Far from perfect, though, engineers can also suffer from New-ness syndrome, except it’s not the Newness of Knowledge that attracts them but the Newness of Design. The new framework, the new language, the new XYZ, all promise potential superior Design and improved output. . The paradox is that the coordination/ learning costs associated with new technology adoption and optimization often tend to outweigh the gains in output in the short-to-medium term. And even that is not guaranteed, it’s not always clear in whether a particular new technology will pay off because it’s new for everyone and hasn’t yet proven itself.


Practical vs. Optimal Solutions (Or Dealing with Theory)

Related to this point, scientists (and by that I, again, mean specialists) are often also more concerned with theory that with practicality. Which can be a defect in data science, I would say, since often you cannot prove/ solve for optimal/ closed-form solutions. Solutions are found iteratively, and often utilize hueristics. This, again, is much more of an engineer than a scientist’s game. Scientists generally distrust hueristics because they can be arbitrary and inexplicable. Engineers care about things that work, emphasizing Value over Explainability.

That said, explaining your work and why your results are correct is definitely still important. In fact, it was recently argued that the soon-to-be most useful skill in data science is model explainability.6 And I don’t disagree. It’s uncomfortable dealing with models that can’t be interpreted, and you should go out of your way to interrogate the best model as much as possible to get at why it performs best. However, we are still decades away from model’s that explain their behavior to the satisfaction of a pure scientist.


Credentialism and Machines

My point in all this is to say: specialization, as much as it’s touted in biomedical science/ engineering, can be a hindrance in more ways than one. Specialization, whether it’s in a small area of Science or to the whole system of operating in modern Science, in any degree, can become a crutch. Or in evolutionary biology parlance, a fitness cost. And generalist-ness, contrary to popular belief, an advantage (due to the fact that they have less weaknesses/ costs of fitness).

Ultimately, what you want ideally though is an individual with both broad and deep expertise. Do you find that in someone with a PhD? Maybe. I think more often you would find this in someone with more experience. After all, education is more for show that for skill.7

And, additionally, with the state of computation/ automation where it is, what you really want is someone who can best understand and control the powerful machines at our exposal, which for the reasons Colson outlines, takes a generalist.8





1. He also posted another version of this article to the Stitch Fix blog here: https://multithreaded.stitchfix.com/blog/2019/03/11/FullStackDS-Generalists/

2. More generalist-type sciences (like say, epidemiology or economics) are generally regarded as not “real” science.

3. As a way to build a natural monopoly on a little sliver “truth”-seeking territory and stake it out for the duration of an academic career until no one else has a clue what you’re talking about.
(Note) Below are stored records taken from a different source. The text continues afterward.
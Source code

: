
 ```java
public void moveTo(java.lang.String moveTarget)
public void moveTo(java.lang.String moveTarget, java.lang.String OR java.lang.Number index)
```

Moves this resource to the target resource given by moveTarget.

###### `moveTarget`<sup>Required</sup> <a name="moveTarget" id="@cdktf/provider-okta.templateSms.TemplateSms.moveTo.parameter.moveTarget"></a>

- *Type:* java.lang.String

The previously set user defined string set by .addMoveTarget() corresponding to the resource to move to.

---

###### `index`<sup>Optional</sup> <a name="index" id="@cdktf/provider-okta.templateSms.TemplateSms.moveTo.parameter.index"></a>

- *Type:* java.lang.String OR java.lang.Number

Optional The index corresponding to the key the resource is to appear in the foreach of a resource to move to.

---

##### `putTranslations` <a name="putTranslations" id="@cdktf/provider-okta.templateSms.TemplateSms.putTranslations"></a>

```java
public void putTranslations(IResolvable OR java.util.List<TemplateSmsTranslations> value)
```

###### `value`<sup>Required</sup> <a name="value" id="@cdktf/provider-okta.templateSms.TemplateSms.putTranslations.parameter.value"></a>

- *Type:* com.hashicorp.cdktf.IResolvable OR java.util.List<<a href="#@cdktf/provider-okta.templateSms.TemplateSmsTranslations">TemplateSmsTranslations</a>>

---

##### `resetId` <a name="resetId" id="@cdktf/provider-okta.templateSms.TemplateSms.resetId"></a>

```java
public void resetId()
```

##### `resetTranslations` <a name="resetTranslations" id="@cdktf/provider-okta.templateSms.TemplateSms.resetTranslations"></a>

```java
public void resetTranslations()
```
4. This is an article by Patrick Collison, CEO of Stripe, and Michael Nielson, a Research Fellow at Y Combinator Research, on stagnation in Science. And here’s Patrick Collison and Russ Roberts’ discussion of the article on an EconTalk podcast, surprisingly one of the best/ most honest discourses I’ve heard on the state of Science today.

5. If not just because they’re more way effective than the processes Science tradiationlly employs (and by that I mean None), because at least for processes from industry someone has thought about them more than five minutes, and probably a lot longer and more thoughtfully because actual money is on the line.

6. https://towardsdatascience.com/why-model-explainability-is-the-next-data-science-superpower-b11b6102a5e0

7. https://blog.press.princeton.edu/2018/01/23/bryan-caplan-on-the-case-against-education/ and https://www.latimes.com/opinion/op-ed/la-oe-caplan-education-credentials-20180211-story.html

8. Nothing machines do is for show, only for function.